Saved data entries
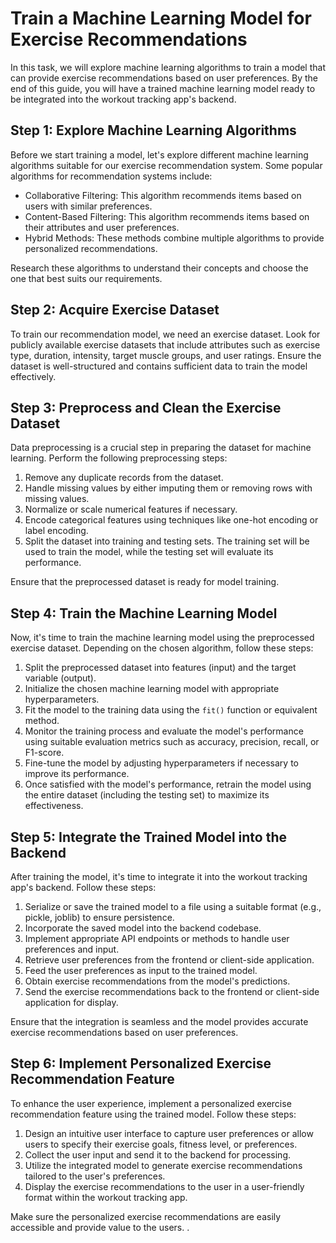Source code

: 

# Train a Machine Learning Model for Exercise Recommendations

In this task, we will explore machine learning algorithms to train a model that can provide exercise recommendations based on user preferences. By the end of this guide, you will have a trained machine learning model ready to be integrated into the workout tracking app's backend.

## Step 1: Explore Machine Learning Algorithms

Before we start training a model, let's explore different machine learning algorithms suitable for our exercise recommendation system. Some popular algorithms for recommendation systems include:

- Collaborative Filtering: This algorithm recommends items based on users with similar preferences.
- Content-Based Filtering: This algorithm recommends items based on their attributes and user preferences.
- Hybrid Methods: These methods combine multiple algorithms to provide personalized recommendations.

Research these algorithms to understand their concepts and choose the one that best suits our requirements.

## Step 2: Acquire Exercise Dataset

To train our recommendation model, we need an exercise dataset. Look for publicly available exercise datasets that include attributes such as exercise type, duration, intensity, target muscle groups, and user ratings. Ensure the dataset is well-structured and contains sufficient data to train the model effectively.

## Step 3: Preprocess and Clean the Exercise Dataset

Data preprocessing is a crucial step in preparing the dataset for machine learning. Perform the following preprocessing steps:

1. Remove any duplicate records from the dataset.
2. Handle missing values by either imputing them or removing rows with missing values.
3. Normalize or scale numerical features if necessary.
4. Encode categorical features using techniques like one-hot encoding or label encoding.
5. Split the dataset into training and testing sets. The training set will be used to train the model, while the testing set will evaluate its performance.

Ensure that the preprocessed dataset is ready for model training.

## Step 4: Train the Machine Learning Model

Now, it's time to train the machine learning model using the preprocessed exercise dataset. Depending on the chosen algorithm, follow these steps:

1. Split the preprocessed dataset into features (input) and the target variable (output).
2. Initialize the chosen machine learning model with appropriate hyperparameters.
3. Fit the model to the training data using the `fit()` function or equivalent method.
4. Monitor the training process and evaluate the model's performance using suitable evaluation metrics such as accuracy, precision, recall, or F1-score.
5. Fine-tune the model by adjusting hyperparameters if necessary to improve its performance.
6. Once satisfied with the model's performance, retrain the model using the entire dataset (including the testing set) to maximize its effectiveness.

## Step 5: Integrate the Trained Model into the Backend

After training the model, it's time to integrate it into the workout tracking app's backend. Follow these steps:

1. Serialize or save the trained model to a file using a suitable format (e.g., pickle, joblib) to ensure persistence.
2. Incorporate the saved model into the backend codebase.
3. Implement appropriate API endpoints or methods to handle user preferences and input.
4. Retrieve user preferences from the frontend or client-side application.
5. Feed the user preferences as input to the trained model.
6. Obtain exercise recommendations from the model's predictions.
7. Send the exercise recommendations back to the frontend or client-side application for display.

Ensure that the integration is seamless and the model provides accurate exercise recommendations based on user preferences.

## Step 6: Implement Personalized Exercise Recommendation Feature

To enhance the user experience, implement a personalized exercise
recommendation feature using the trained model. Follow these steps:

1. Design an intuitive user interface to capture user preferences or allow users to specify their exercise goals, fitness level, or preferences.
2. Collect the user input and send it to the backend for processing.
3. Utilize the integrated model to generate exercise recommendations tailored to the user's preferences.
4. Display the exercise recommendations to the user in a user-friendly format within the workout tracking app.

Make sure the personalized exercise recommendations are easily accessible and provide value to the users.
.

▸ **REQUIREMENT**
Only one stretch of the data above is needed. Restate it word for word, from the line containing "6. Obtain exercise" through the line containing "3. Utilize the", both ends included.

▸ **EXERCISE RESPONSE**
6. Obtain exercise recommendations from the model's predictions.
7. Send the exercise recommendations back to the frontend or client-side application for display.

Ensure that the integration is seamless and the model provides accurate exercise recommendations based on user preferences.

## Step 6: Implement Personalized Exercise Recommendation Feature

To enhance the user experience, implement a personalized exercise
recommendation feature using the trained model. Follow these steps:

1. Design an intuitive user interface to capture user preferences or allow users to specify their exercise goals, fitness level, or preferences.
2. Collect the user input and send it to the backend for processing.
3. Utilize the integrated model to generate exercise recommendations tailored to the user's preferences.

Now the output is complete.